Unoffical empeg BBS

Quick Links: Empeg FAQ | RioCar.Org | Hijack | BigDisk Builder | jEmplode | emphatic
Repairs: Repairs

Topic Options
#177137 - 27/08/2003 13:18 id3 tags and character encoding
pim
addict

Registered: 14/11/2000
Posts: 474
Loc: The Hague, the Netherlands
Does anyone know of a tool or have example code that show what
character encoding is used inside id3 tags?

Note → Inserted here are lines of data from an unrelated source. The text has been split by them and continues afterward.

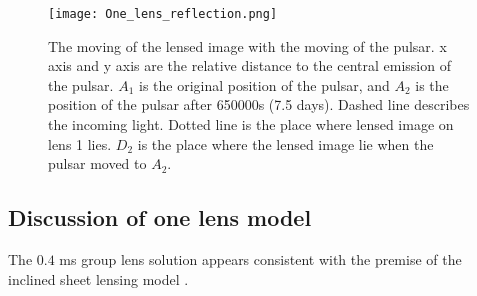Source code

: \documentclass[useAMS,usenatbib]{mn2e}
\begin{document}


\begin{figure}
\centering
\texttt{[image: One\_lens\_reflection.png]}
\caption{The moving of the lensed image with the moving of the pulsar. x axis and y axis are the relative distance to the central emission of the pulsar. $A_1$ is the original position of the pulsar, and $A_2$ is the position of the pulsar after 650000s (7.5 days). Dashed line describes the incoming light. Dotted line is the place where lensed image on lens 1 lies. $D_2$ is the place where the lensed image lie when the pulsar moved to $A_2$.}
\label{OneLensReflect}
\end{figure}



\subsection{Discussion of one lens model}

The $0.4$ ms group lens solution appears consistent with the premise of the inclined
sheet lensing model \citep{2014MNRAS.442.3338P}.
\end{document}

I've seen very little documentation about the proper use of character
sets in id3 tags. From my understanding, id3v1 tags should always
be encoded using iso8859-1. id3v2 tags can be encoded as iso8859-1,
utf-8 or utf-16. The character encoding should be stored somewhere,
so a decode knows how to interpret the data. Please correct me if
these assumptions are wrong.

Now that Samba 3 is finally out (well, it's a release candidate), I can
finally use UTF-8 encoded filenames on Linux and display them
right in Windows. Changing the filenames from iso8859-1 encoded
names to UTF-8 involved converting all my cached CDDB data to
UTF-8 and rerunning all my tunes through my ripper. This not only
changed the names, but also retagged the tunes. The tunes now
have UTF-8 encoded tags, but now several clients are corrupting
the tags, as they do another iso8859-1 to UTF-8 translation.

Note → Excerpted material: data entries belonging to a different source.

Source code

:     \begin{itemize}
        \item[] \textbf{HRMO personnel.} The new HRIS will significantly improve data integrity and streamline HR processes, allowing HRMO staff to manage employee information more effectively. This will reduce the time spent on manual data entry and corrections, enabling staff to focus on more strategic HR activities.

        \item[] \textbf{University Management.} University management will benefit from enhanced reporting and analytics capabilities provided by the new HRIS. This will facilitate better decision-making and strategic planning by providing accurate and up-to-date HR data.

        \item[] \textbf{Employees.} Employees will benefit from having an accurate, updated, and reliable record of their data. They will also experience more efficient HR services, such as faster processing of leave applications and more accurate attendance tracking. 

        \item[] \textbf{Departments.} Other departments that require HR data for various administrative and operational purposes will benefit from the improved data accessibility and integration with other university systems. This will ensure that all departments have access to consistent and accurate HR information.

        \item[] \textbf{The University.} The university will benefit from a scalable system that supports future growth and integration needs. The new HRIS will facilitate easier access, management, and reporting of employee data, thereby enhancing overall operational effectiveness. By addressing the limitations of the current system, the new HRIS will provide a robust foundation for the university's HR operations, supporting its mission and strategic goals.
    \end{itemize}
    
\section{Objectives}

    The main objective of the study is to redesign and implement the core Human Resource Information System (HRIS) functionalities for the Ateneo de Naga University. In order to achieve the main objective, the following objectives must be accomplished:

This makes me suspicious about my ripper. It may be using UTF-8
encoded tags but storing them as if they are iso8859-1 encoded.

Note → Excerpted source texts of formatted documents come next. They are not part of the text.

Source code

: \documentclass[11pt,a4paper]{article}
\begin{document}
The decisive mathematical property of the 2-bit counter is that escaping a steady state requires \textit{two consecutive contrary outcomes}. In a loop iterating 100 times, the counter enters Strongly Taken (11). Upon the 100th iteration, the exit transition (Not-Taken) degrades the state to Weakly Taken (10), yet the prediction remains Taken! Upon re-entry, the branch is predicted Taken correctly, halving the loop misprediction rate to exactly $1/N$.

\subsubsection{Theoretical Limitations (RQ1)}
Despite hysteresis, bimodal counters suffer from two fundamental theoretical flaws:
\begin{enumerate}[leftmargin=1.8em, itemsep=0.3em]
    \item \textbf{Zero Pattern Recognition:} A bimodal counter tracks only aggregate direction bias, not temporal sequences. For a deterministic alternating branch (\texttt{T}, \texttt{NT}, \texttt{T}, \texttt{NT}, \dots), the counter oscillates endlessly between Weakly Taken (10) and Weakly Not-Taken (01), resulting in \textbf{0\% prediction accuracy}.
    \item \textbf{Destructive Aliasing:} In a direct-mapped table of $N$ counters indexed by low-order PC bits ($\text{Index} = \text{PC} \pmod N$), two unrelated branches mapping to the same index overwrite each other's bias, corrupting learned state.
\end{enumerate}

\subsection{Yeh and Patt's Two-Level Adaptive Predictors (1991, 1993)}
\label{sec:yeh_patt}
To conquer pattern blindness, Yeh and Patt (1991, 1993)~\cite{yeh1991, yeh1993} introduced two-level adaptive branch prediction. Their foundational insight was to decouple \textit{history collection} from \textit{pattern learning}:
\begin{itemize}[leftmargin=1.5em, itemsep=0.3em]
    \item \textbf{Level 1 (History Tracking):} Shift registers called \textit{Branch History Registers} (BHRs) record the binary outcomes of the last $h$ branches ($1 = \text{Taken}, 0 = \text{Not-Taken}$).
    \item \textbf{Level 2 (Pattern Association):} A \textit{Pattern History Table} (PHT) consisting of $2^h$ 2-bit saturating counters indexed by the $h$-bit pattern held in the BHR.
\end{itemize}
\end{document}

Unfortunately, I have not been able to find any tool showing these
properties, and libid3tag, which I use for mp3tofid just hides
all this mess and offers the tags UCS-4 encoded.

Pim

Top
#177138 - 27/08/2003 13:25 Re: id3 tags and character encoding [Re: pim]
tfabris
carpal tunnel

Registered: 20/12/1999
Posts: 31578
Loc: Seattle, WA
You can examine the files yourself in a binary editor, and look at this spec to see what's what. That covers ID3v1, but has a link to the ID3v2 spec.
_________________________
Tony Fabris

Top
#177139 - 27/08/2003 13:36 Re: id3 tags and character encoding [Re: pim]
Roger
carpal tunnel

Registered: 18/01/2000
Posts: 5682
Loc: London, UK
http://www.id3.org/develop.html

One thing to note: several broken tagging programs (in particular Japanese ones) store ID3v2 tags in the local codepage, but claim to be storing them in 8859-1.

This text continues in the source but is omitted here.